LCM: Least Common Multiplier
Michael Greenwald
michaelg at Neon.Stanford.EDU
Thu Jul 12 10:46:00 AEST 1990
tif at doorstop.austin.ibm.com (Paul Chamberlain) writes:
>In article <17000004 at uicsl.csl.uiuc.edu> nikki at uicsl.csl.uiuc.edu writes:
>>I am looking for a program which is capable of computing LCM (Least Common
>>Multiplier) of many numbers (Max. of ~20).
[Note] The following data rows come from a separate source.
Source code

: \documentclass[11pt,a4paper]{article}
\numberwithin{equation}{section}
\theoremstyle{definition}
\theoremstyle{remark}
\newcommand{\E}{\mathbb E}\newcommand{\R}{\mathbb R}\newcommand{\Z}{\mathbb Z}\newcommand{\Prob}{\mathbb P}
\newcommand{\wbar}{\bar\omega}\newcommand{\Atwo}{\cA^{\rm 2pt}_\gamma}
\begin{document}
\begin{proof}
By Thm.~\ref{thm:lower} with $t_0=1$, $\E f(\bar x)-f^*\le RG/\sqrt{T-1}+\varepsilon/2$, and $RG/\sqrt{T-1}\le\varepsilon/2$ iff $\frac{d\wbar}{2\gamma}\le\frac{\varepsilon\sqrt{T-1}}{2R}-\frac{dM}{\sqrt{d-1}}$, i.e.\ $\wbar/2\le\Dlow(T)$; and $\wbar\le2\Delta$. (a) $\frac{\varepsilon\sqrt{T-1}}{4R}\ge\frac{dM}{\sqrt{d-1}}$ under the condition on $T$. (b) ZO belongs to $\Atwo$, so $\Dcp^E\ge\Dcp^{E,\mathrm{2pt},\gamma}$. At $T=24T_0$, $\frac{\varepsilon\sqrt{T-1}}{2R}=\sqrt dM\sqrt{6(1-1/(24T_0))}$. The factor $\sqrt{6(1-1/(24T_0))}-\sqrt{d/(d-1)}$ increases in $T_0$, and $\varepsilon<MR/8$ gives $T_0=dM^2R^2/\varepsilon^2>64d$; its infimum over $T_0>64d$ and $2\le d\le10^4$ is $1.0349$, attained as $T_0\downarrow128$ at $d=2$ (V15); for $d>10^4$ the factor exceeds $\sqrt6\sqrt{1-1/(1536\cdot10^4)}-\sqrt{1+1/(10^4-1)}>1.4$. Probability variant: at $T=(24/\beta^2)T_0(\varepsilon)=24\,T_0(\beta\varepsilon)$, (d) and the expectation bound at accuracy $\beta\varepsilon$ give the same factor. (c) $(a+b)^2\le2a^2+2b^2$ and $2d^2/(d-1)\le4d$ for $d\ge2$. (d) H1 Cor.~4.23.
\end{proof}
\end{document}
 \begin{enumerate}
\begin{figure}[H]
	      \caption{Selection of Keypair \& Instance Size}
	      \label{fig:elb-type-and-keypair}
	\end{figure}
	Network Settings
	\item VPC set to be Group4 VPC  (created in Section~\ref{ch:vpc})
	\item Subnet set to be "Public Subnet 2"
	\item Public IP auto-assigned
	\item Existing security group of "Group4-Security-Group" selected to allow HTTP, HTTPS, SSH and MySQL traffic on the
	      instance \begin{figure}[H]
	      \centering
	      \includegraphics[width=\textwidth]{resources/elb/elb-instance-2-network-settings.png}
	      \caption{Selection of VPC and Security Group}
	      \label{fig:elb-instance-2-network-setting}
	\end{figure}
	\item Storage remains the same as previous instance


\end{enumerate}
(By the way, lcm is a standard part of Common Lisp which might be
available on your machine. (There are a couple of implementations
that run on most Unix platforms). I assume, therefore, that you want
it in C).
You can write it pretty simply as follows.
#define MAX 64
/* Not a general purpose gcd - this one expects non-negative integers only,
and x < y. Sufficient for lcm, though.
*/
long gcd(x, y)
long x, y;
{return((x == 0)?y:gcd(y%x, x));}
/* Assumes that X and all elements of NUMBERS are nonnegative.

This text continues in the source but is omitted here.